++++ Exercise data ++++

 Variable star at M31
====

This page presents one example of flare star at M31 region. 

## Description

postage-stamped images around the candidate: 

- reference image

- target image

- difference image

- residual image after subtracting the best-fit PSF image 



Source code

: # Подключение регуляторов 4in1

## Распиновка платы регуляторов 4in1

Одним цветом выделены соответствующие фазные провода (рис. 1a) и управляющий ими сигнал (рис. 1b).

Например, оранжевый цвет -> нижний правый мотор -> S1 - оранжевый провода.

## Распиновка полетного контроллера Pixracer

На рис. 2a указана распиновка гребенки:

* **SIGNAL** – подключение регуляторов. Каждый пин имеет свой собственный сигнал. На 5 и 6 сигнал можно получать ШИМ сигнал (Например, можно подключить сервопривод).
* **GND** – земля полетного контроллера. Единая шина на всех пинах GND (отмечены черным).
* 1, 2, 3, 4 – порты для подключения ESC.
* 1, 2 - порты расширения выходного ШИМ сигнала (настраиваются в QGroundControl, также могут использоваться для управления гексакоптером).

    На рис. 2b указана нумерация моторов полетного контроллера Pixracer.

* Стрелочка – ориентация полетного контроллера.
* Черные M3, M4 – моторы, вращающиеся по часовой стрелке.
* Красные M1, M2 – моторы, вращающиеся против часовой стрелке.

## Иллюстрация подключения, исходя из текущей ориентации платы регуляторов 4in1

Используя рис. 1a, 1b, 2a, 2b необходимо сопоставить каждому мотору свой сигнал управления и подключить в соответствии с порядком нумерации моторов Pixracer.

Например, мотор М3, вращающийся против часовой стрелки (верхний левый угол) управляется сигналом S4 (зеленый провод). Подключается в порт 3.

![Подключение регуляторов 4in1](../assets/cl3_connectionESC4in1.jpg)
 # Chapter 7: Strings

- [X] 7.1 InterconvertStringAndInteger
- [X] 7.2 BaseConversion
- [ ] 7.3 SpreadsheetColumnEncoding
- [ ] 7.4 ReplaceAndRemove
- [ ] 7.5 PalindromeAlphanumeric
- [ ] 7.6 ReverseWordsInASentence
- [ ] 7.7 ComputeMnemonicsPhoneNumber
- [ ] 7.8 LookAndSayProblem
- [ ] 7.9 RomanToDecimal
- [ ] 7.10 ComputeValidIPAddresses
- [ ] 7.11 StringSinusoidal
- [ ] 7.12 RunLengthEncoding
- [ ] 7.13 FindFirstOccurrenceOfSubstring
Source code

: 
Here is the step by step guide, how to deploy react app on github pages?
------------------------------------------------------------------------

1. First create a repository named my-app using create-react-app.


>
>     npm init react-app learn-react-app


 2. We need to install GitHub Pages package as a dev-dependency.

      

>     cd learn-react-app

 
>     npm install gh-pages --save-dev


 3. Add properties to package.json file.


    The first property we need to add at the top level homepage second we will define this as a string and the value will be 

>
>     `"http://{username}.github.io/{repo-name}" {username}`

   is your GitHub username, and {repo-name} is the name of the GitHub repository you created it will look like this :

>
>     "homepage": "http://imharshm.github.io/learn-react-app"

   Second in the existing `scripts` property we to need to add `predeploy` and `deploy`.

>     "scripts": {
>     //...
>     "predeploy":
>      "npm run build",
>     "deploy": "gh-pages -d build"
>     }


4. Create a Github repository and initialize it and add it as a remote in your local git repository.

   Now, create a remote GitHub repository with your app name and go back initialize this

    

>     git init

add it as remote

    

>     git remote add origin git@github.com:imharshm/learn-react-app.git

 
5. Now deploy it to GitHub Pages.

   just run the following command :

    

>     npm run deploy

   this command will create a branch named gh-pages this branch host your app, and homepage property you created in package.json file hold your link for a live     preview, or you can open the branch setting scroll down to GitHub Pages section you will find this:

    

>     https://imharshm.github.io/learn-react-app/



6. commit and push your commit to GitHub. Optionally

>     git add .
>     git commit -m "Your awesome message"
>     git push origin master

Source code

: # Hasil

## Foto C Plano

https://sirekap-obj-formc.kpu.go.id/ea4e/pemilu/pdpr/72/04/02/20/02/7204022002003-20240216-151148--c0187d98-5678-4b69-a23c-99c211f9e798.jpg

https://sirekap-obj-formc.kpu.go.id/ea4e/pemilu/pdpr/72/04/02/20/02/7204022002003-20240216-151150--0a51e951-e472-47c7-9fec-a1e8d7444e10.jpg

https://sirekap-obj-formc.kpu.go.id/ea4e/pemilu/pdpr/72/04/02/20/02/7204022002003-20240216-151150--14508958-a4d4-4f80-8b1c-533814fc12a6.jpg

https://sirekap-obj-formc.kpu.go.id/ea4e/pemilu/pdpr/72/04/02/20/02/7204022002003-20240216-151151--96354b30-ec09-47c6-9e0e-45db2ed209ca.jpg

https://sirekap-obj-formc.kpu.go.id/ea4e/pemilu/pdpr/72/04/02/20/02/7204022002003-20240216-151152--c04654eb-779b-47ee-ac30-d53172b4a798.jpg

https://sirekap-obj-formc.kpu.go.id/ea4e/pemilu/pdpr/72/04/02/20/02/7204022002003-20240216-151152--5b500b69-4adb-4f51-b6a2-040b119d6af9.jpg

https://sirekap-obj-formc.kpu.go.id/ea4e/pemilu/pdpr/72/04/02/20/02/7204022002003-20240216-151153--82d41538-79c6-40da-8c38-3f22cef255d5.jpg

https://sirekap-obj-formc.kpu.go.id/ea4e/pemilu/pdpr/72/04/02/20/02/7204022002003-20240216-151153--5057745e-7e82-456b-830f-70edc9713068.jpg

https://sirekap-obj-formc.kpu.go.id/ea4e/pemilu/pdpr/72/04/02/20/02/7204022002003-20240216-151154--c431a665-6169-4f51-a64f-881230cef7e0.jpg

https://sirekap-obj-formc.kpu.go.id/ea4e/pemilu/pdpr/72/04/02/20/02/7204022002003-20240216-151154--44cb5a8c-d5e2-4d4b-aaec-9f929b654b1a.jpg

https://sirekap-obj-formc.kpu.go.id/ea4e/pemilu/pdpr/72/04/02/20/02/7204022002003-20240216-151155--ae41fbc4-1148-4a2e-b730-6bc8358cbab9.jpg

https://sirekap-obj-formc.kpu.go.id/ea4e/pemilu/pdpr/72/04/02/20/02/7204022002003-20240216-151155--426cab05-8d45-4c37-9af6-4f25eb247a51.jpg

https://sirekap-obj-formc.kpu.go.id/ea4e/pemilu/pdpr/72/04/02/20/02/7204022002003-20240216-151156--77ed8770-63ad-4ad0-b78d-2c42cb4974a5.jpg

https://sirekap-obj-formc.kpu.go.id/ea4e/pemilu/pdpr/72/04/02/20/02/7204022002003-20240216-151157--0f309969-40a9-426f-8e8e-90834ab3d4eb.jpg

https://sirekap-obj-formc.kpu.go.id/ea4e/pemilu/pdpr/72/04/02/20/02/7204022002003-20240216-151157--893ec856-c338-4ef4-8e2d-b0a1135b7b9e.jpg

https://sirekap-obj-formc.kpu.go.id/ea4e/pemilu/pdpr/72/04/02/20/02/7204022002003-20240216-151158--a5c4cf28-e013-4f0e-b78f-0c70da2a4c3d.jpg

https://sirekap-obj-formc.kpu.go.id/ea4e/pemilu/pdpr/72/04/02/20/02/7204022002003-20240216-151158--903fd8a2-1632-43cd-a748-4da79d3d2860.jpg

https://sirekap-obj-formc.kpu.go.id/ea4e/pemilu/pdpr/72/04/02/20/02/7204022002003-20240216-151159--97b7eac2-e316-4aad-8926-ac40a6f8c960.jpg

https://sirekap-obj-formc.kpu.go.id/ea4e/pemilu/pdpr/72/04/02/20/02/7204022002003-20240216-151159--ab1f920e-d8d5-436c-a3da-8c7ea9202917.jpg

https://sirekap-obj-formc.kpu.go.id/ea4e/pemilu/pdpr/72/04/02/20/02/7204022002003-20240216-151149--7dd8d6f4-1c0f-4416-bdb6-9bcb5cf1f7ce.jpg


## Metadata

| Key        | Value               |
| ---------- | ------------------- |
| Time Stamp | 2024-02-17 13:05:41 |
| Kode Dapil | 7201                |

++++

Problem statement ▸ Number of lines above containing "управления": give it, with no other text.

Exercise result ▸ 2